Tor pulled me to the couch, sat down in it with me and gathered me in his arms. I pressed into his chest and held onto him while the tears fell silently.
“I hope I never meet her,” I whispered after awhile.
“I hope you don’t either, love, it’s rarely a pleasant experience.”
After he spoke, for some reason, I just sat there, cradled by Tor and thought about the fact that none of my other friends had bothered to call back, knowing now what that meant. Then I tried to think of how to rectify whatever happened. Then I realized I was right back where I started in Bellebryn when Tor first took me there. But this time, it wasn’t a bunch of people I didn’t know who hated me, it was a bunch of people I cared about. A lot.
I sighed into Tor’s chest.
Tor murmured, “This musician is a poet,” and I lifted my head and looked at him.
“What?” I asked.
I tilted my head to the side because I’d been so deep in thought I hadn’t heard what was playing. Then I twisted and reached for my stereo remote in the side table drawer. I used it to go back to the song before the one playing and the guitar strums of The Dave Matthews Band’s “Crash into Me” started.
I looked up at Tor who was studying the remote, he felt my eyes, his came to mine and I smiled.
“I love this song,” I told him.
His eyes dropped to my mouth then without a word he slid the remote out of my hands and tucked my face back to his chest.
Held by Prince Noctorno Hawthorne on my sofa, in my world I listened to a beautiful, sexy song.
When it was over, almost immediately the guitar strums sounded again (clearly Tor had mastered the stereo remote) and we listened yet again, the words washing over me and I heard them not for the first time but I heard their meaning for the first time – they were words full of yearning, passion, admiration and a love that sounded like worship.
And again, when it was over, the guitar strums came back but when they did this time, Tor dropped the remote on the side table, pulled me out of the couch, put his hands to my h*ps and slid them around so he could fit me into his arms.
I tensed, thinking he was going to try to start something, maybe kiss me.
But he didn’t, he pressed his jaw to the side of my head and his h*ps started swaying, his hands at the small of my back moving me with him.
Holy crap, he was dancing with me in my living room.

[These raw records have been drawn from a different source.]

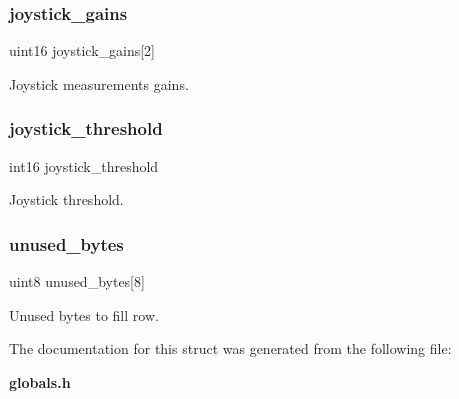 \subsubsection{joystick\+\_\+gains}
{\footnotesize\ttfamily uint16 joystick\+\_\+gains[2]}

Joystick measurements gains. \mbox{\label{structst___j_o_y__spec_ae28d535845c3d16074a1e77297c3f9b8}} 
\subsubsection{joystick\+\_\+threshold}
{\footnotesize\ttfamily int16 joystick\+\_\+threshold}

Joystick threshold. \mbox{\label{structst___j_o_y__spec_ab2479545d632531da12aab41325a8d8f}} 
\subsubsection{unused\+\_\+bytes}
{\footnotesize\ttfamily uint8 unused\+\_\+bytes[8]}

Unused bytes to fill row. 

The documentation for this struct was generated from the following file\+:\begin{DoxyCompactItemize}
\item 
\textbf{ globals.\+h}\end{DoxyCompactItemize}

I didn’t even wait a second before I closed my eyes and moved, telling myself, just this moment, just this time, just this five minutes with Tor and The Dave Matthews Band and a freaking fantastic song.
Just these five minutes.
And we swayed. Even when the tempo of the song increased, Tor kept our movements slow, fluid and in my little, colorful living room, the rain beating outside, the day gray, the streets grimy, with the help of The Dave Matthews Band, Tor created magic. I felt it with every strum of the guitars, every longing word, every sway of our hips, the hardness of Tor’s body pressed to mine, the warmth of his hand at the small of my back, his strong fingers holding mine tight.
It was the most astonishingly beautiful moment in my life, unbearably sexy, and even though I’d spent nearly two months in a glittering fairytale world, in that moment’s enchanting simplicity, it was by far and away the most magical.

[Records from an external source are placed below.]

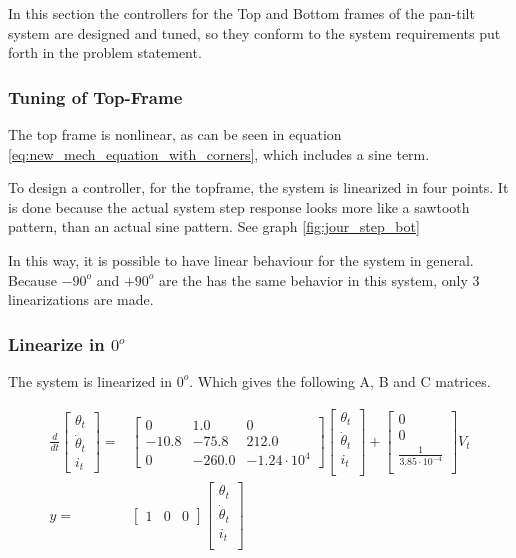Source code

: \documentclass[../../../Main]{subfiles}
\begin{document}
In this section the controllers for the Top and Bottom frames of the pan-tilt system are designed and tuned, so they conform to the system requirements put forth in the problem statement.

\subsubsection{Tuning of Top-Frame}
\label{sec:top_frame_tuning}
The top frame is nonlinear, as can be seen in equation \eqref{eq:new_mech_equation_with_corners}, which includes a sine term.

To design a controller, for the topframe, the system is linearized in four points. It is done because the actual system step response looks more like a sawtooth pattern, than an actual sine pattern. See graph \ref{fig:jour_step_bot}

In this way, it is possible to have linear behaviour for the system in general.
Because $-90^o$ and  $+90^o$ are the has the same behavior in this system, only 3 linearizations are made.

\subsubsection{Linearize in $0^o$}
\label{sec:linearize}
The system is linearized in $0^o$. Which gives the following A, B and C matrices. 


\begin{equation}
      \begin{split}
      \label{eq:zero_linearized}
      \frac{d}{dt}
    \begin{bmatrix}
        \theta_t \\
        \dot \theta_t \\
        i_t
    \end{bmatrix}
    =&
    \begin{bmatrix}0 & 1.0 & 0\\ -10.8 & -75.8 & 212.0\\ 0 & -260.0 & -1.24\cdot10^{4}\end{bmatrix}
    \begin{bmatrix}
        \theta_t \\
        \dot \theta_t \\
        i_t \\
    \end{bmatrix}
    +
    \begin{bmatrix}
        0 \\
        0 \\
	\frac{1}{3.85\cdot10^{-4}}\\
    \end{bmatrix}
    V_t
\\
      y =&
    \begin{bmatrix}
        1 & 0 & 0
    \end{bmatrix}
    \begin{bmatrix}
        \theta_t \\
        \dot \theta_t\\
        i_t\\
    \end{bmatrix}
    \end{split}
\end{equation}
\end{document}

And when the song faded away, I didn’t want it to end. I wanted to snatch the notes back. I didn’t want five minutes, I wanted ten, I wanted an hour.
I wanted a lifetime.
Tor’s h*ps stopped moving and his hand pressed mine flat to his chest before it came to my chin, lifted my face up to his and I could see, clear in his eyes, he’d felt everything I’d felt and that exquisite pain I felt last night again slashed through me.

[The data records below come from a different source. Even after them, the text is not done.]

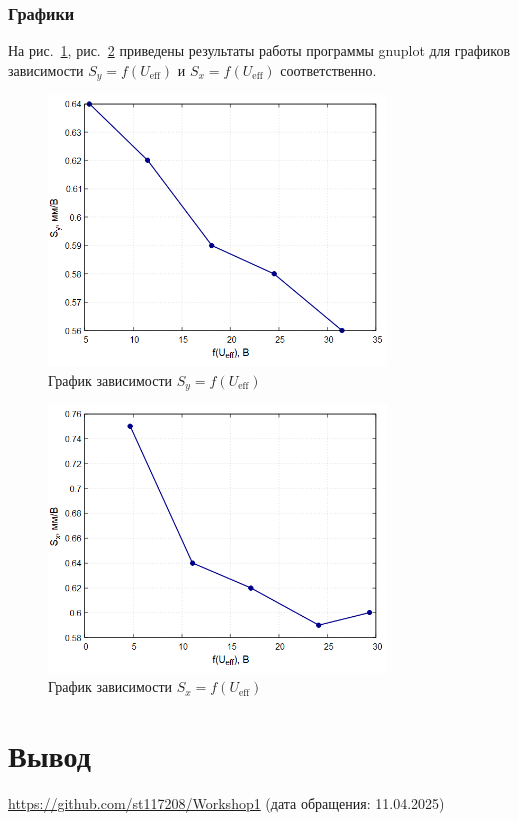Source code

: \subsubsection{Графики}

На рис.~\ref{fig:plot1}, рис.~\ref{fig:plot2} приведены результаты работы программы gnuplot для графиков зависимости $S_y = f(U_{\text{eff}})$ и $S_x = f(U_{\text{eff}})$ соответственно.

\begin{figure}[H]
\centering
\includegraphics[width=0.8\textwidth]{plot1.png}
\caption{График зависимости $S_y = f(U_{\text{eff}})$}
\label{fig:plot1}
\end{figure}

\begin{figure}[H]
\centering
\includegraphics[width=0.8\textwidth]{plot2.png}
\caption{График зависимости $S_x = f(U_{\text{eff}})$}
\label{fig:plot2}
\end{figure}

\section{Вывод}


\begin{thebibliography}{9}
\url{https://github.com/st117208/Workshop1}  (дата обращения: 11.04.2025)
\end{thebibliography}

Then he declared quietly, “The man who wrote the words in that song has given half his soul to his woman. There is destiny you cannot control but this man, he found the woman who completed him and he gave his soul at his liberty.”
And he said this like he knew it from experience.
And he said it looking at me.
Then he bent his head and touched his lips tenderly to each of my eyes in turn, both of them closing and staying closed even after he let me go and I heard his boots beat on my floors and then I heard the electric razor coming through the bedroom from the bathroom.